It’s time to predict the Oscar nominations, which will be revealed painfully early in the morning on Tuesday, January 24. For each category, I’ve listed the candidates in numeric order of what I think is their likelihood of being nominated. For best picture, I think the top nine will be nominated. For all other categories, it’s the top five.
The Holy Trinity:
1. La La Land
3. Manchester by the Sea
The Nearly Sure Thing:
4. Hidden Figures
The Steak Eaters’ Pick:
5. Hacksaw Ridge
The Art House Picks:
8. Hell or High Water
Probably Not These:
11. Captain Fantastic
13. Nocturnal Animals
16. 20th Century Women
When predicting the nominees for best picture, process is key—and it’s a process that’s almost completely different than the one that decides the best picture winner. For that, second place votes are crucial. But for the nomination process, they don’t mean a thing. Here, it’s all about the first place votes.
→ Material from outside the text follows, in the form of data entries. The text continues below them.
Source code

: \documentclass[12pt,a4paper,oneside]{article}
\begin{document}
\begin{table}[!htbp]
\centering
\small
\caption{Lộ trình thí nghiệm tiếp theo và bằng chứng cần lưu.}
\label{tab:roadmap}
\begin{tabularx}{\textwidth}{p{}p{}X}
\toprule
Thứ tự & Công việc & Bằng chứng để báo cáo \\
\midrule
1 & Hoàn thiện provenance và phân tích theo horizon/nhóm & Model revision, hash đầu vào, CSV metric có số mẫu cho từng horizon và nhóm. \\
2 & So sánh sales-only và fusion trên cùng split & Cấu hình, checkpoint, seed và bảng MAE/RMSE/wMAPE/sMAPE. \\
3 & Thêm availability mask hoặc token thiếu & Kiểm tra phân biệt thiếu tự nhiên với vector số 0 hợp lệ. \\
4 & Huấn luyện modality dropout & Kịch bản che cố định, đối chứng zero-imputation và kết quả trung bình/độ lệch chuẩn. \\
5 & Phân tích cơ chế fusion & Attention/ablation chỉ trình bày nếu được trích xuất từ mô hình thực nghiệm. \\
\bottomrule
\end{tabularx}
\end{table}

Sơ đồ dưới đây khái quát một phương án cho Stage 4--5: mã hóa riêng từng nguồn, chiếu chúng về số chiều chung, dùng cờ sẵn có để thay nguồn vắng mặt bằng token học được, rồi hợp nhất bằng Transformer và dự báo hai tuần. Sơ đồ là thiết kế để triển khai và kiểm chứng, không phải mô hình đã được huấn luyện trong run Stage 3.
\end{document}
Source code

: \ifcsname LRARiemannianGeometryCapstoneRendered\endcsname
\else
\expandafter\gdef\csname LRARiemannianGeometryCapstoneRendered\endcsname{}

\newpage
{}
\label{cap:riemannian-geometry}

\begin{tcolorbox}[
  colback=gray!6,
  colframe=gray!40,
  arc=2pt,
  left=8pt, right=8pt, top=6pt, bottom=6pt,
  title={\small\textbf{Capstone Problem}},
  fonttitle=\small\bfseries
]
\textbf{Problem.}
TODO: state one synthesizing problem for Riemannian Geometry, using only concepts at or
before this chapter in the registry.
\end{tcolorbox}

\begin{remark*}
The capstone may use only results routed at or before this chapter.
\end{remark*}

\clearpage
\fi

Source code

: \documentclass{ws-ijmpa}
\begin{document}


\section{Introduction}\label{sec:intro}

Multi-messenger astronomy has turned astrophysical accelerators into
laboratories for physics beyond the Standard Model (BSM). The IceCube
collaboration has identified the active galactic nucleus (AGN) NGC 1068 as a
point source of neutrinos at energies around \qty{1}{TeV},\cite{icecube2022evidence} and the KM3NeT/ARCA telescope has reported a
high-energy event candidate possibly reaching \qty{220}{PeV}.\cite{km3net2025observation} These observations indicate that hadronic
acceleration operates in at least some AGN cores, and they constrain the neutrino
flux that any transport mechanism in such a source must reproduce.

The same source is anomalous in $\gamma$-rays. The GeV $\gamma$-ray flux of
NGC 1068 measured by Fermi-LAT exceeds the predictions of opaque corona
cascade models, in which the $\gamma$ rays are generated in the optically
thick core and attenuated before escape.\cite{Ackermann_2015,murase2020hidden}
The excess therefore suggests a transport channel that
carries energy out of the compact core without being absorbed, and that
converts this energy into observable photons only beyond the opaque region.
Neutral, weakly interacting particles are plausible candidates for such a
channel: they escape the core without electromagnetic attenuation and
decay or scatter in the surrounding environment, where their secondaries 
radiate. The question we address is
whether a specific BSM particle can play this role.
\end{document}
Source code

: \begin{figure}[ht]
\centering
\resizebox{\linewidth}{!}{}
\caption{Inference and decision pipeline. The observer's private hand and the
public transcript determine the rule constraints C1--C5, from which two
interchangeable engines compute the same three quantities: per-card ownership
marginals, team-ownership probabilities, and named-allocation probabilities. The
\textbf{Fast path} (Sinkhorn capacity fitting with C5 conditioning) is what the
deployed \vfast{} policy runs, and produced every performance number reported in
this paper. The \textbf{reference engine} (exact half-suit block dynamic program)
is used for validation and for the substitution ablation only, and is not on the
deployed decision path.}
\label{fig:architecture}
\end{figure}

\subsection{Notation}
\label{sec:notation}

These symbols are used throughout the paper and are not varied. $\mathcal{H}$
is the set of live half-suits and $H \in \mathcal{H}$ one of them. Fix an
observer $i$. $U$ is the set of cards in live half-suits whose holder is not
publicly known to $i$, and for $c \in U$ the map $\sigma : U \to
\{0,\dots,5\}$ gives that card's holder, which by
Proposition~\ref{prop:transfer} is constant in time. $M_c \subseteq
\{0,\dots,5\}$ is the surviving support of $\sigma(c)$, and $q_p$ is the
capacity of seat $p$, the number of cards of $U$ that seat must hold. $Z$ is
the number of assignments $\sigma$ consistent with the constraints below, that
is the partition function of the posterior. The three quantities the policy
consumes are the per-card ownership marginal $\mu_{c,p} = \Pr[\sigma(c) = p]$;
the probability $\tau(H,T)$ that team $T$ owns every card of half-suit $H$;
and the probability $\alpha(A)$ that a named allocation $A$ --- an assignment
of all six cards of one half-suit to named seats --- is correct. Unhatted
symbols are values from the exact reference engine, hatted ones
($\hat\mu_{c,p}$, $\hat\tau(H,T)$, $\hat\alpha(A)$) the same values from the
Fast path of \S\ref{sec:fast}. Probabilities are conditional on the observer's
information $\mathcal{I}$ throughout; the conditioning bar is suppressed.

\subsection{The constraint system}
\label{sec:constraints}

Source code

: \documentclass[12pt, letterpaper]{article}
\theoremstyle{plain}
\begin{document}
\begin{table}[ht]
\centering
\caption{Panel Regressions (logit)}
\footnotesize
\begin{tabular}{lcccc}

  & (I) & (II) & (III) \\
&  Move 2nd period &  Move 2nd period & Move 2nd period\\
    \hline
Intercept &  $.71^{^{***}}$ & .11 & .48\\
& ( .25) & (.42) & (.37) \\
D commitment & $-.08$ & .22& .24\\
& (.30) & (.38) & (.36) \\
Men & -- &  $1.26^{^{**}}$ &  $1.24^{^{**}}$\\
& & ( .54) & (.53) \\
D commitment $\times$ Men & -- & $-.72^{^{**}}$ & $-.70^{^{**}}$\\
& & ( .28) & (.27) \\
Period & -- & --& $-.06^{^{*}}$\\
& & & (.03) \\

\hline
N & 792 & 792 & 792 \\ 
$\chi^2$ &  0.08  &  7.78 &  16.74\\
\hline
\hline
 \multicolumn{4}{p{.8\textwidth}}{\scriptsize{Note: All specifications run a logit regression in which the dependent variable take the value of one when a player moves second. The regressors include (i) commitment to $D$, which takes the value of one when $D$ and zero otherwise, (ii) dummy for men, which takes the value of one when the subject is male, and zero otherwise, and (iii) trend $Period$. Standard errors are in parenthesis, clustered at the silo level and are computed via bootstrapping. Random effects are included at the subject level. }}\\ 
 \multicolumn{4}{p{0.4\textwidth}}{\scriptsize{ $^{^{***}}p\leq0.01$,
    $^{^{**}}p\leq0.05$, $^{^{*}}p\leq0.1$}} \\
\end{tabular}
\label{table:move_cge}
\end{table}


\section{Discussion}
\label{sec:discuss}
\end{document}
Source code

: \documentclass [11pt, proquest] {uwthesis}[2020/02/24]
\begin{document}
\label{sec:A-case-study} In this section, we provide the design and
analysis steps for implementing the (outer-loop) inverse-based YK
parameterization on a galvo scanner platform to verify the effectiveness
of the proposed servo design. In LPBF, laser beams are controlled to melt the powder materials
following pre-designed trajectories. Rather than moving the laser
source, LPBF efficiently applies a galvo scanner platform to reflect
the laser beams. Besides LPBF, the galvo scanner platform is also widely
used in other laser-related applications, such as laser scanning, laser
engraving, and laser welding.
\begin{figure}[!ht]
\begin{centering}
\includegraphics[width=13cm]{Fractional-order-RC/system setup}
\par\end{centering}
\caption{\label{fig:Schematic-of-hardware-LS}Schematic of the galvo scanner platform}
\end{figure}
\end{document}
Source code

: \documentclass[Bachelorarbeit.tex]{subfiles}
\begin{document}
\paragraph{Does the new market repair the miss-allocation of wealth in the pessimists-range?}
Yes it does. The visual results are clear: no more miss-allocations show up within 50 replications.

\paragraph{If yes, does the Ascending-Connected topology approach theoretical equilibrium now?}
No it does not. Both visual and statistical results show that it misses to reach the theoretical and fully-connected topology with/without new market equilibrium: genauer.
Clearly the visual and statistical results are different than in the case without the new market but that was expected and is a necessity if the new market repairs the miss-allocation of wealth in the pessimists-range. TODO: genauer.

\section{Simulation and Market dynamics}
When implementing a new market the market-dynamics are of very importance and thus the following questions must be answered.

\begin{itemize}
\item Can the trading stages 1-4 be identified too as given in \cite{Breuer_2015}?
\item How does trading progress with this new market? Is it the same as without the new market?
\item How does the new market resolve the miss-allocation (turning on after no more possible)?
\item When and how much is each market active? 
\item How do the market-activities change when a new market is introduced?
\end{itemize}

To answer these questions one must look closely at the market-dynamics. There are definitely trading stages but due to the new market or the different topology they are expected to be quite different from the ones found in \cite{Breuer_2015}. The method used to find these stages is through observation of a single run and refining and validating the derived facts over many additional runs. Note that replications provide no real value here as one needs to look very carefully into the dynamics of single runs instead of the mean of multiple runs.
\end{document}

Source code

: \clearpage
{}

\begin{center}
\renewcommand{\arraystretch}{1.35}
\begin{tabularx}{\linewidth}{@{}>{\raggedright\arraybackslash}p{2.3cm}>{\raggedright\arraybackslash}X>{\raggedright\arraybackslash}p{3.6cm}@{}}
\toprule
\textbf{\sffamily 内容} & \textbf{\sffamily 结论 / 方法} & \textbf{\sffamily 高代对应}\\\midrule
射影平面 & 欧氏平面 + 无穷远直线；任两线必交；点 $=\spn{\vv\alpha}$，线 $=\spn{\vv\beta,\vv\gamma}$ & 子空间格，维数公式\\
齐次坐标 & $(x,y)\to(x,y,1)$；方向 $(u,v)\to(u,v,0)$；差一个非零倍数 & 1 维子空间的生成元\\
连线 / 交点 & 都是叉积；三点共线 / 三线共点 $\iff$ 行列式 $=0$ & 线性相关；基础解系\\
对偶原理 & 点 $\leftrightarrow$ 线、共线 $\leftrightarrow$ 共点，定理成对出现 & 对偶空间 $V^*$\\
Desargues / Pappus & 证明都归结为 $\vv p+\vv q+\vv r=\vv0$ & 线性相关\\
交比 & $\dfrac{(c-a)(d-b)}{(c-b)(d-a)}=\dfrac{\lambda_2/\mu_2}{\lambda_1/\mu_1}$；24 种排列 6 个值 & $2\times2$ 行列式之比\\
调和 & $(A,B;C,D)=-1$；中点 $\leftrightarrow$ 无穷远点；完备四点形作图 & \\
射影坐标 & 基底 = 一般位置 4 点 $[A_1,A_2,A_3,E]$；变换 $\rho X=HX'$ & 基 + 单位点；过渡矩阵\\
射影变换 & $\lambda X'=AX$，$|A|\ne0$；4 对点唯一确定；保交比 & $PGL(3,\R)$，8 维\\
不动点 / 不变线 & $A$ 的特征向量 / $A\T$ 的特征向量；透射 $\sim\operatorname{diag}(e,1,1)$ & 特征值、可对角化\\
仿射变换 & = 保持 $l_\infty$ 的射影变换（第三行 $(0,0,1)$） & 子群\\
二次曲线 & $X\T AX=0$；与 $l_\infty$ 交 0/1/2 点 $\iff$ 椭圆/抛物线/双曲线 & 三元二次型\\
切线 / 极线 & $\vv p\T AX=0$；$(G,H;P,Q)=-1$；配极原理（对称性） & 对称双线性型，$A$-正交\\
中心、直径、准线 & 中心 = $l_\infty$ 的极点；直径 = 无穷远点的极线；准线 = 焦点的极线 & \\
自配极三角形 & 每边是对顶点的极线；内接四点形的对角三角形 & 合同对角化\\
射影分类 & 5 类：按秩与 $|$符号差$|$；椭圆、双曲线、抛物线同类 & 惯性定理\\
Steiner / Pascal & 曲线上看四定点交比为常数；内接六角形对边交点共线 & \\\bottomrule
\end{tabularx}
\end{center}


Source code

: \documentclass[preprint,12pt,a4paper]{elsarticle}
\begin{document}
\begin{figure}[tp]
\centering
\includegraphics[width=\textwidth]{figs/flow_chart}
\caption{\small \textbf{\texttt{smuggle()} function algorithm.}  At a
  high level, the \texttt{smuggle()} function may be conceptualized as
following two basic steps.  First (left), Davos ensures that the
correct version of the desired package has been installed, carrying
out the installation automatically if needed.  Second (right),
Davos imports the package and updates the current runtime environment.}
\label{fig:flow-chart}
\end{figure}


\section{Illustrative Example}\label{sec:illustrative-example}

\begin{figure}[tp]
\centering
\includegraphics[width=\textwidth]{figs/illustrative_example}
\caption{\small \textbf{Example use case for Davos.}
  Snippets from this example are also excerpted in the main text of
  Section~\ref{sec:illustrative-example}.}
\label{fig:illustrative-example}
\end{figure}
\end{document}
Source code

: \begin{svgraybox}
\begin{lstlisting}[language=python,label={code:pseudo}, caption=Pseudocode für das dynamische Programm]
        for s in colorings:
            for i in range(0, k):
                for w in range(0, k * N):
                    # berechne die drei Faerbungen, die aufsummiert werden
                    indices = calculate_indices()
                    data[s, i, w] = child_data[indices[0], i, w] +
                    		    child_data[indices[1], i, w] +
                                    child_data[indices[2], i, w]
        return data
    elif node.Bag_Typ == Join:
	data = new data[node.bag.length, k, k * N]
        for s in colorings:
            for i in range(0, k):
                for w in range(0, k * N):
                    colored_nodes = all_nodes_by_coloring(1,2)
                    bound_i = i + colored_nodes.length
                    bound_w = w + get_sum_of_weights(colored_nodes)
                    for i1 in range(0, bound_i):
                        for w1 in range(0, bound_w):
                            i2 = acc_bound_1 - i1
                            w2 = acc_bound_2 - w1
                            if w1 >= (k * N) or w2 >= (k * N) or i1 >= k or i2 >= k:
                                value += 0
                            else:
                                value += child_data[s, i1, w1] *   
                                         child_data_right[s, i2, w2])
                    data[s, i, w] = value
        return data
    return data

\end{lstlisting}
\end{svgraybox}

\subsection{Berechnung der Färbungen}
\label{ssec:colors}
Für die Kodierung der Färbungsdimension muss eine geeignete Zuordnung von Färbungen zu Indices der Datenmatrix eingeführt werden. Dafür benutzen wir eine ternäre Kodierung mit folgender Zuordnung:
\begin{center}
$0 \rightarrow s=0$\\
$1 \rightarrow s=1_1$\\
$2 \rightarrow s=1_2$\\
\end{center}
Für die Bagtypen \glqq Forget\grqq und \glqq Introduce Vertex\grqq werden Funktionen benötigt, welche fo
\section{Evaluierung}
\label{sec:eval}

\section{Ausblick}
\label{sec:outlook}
To get a best picture nomination, you have to achieve a minimum of 5% of the first place votes. The raw numbers of that means that around 325 members of the Academy have to think you were *The* best film of the year. So it comes down to demographics—with every best picture candidate, what branches and taste groups of the Academy seem likely to think it’s the very best film of the year? And are there at least 300 or so people in those groups?
There are seven candidates that I don’t think meet those criteria. 20th Century Women didn’t open early enough, Loving is a movie that a lot of people respect but no one seems passionate about, and people love Deadpool but it’s still extremely difficult to imagine more than 300 Academy members naming it the best film of the year. Nocturnal Animals has been extremely well reviewed and will be widely appreciated by the more arty contingent of the Academy, but the problem is that those voters will also adore Moonlight, and are there really over 300 of them that won’t put Moonlight (or Jackie) higher on their ballots?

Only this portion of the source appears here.